TASK DIRECTIONS:
Copy out every line of the records in which "market" can be found.

DATASET EXCERPTS:
--------------------------------

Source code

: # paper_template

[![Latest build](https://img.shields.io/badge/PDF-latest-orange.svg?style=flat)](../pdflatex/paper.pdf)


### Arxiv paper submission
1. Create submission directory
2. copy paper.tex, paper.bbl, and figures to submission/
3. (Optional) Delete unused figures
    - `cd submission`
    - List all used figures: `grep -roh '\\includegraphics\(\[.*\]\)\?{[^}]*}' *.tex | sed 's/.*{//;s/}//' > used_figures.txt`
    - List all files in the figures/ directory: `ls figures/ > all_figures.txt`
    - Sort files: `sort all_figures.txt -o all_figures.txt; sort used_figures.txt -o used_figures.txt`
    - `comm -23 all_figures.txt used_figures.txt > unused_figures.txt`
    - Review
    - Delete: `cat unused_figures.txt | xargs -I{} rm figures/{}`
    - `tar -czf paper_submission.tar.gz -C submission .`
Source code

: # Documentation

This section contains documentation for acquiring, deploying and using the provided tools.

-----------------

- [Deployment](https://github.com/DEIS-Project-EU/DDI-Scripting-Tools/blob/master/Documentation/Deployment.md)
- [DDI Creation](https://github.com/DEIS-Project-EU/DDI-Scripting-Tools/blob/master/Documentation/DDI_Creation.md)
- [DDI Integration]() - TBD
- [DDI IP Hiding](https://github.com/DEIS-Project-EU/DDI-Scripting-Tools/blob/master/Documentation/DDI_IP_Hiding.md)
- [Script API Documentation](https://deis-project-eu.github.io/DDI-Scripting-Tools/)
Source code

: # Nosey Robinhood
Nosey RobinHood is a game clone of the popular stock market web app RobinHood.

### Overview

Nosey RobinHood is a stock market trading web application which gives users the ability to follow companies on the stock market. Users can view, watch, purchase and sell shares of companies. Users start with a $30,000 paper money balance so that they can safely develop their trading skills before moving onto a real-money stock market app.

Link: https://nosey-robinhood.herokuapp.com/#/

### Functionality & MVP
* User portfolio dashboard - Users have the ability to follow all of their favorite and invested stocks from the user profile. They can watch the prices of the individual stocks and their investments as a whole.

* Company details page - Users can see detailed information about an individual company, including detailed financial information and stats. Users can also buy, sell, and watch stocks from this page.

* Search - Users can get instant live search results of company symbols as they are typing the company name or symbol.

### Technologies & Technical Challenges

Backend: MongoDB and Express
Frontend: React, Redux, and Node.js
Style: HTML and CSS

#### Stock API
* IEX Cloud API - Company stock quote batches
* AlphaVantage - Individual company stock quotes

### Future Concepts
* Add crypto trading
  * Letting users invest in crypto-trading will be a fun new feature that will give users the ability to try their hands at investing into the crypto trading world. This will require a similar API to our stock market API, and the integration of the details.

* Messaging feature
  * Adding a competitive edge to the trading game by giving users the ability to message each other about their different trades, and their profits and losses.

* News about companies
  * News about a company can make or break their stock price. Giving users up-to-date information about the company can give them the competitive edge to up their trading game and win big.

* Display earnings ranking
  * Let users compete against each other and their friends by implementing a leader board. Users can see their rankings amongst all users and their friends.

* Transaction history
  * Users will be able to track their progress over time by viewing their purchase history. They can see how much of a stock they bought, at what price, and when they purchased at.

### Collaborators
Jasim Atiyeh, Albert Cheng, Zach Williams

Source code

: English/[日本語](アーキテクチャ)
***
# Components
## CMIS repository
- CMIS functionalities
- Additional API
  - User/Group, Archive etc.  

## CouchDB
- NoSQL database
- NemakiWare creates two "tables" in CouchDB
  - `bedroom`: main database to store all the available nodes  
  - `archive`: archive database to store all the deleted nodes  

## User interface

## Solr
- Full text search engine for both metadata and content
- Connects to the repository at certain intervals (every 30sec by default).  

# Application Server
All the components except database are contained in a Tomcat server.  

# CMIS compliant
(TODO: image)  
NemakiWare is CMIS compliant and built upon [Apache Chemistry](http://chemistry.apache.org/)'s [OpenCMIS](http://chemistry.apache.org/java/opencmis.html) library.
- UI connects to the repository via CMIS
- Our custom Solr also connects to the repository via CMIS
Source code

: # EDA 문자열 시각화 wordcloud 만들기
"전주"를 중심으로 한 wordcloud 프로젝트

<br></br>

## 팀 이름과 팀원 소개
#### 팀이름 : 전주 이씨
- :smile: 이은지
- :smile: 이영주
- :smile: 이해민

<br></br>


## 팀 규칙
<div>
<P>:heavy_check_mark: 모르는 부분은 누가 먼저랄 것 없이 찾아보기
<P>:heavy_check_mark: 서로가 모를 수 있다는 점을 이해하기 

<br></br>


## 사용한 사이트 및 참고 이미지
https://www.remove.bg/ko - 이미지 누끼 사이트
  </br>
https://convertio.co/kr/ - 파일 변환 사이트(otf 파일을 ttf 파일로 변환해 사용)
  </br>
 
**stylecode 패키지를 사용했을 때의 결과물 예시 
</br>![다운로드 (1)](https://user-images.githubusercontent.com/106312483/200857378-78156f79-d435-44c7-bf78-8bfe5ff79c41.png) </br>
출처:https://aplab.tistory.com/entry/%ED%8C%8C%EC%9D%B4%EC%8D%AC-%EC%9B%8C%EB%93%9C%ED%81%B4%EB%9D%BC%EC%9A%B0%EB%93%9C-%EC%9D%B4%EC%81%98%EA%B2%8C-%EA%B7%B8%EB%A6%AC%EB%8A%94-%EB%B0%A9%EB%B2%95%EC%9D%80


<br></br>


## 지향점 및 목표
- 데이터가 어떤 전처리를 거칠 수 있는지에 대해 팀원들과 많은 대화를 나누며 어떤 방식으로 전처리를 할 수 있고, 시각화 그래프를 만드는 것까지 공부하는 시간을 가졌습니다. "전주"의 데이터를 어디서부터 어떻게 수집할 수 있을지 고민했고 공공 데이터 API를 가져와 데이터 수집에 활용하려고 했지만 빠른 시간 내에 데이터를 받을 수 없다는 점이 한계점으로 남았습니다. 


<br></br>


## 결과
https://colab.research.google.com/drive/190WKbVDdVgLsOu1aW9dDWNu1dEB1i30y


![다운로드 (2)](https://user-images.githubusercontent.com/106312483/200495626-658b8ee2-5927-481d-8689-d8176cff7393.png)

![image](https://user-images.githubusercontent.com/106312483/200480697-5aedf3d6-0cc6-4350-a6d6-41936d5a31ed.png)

--------------------------------

WRITTEN REPLY:
Nosey RobinHood is a game clone of the popular stock market web app RobinHood.
Nosey RobinHood is a stock market trading web application which gives users the ability to follow companies on the stock market. Users can view, watch, purchase and sell shares of companies. Users start with a $30,000 paper money balance so that they can safely develop their trading skills before moving onto a real-money stock market app.
  * Letting users invest in crypto-trading will be a fun new feature that will give users the ability to try their hands at investing into the crypto trading world. This will require a similar API to our stock market API, and the integration of the details.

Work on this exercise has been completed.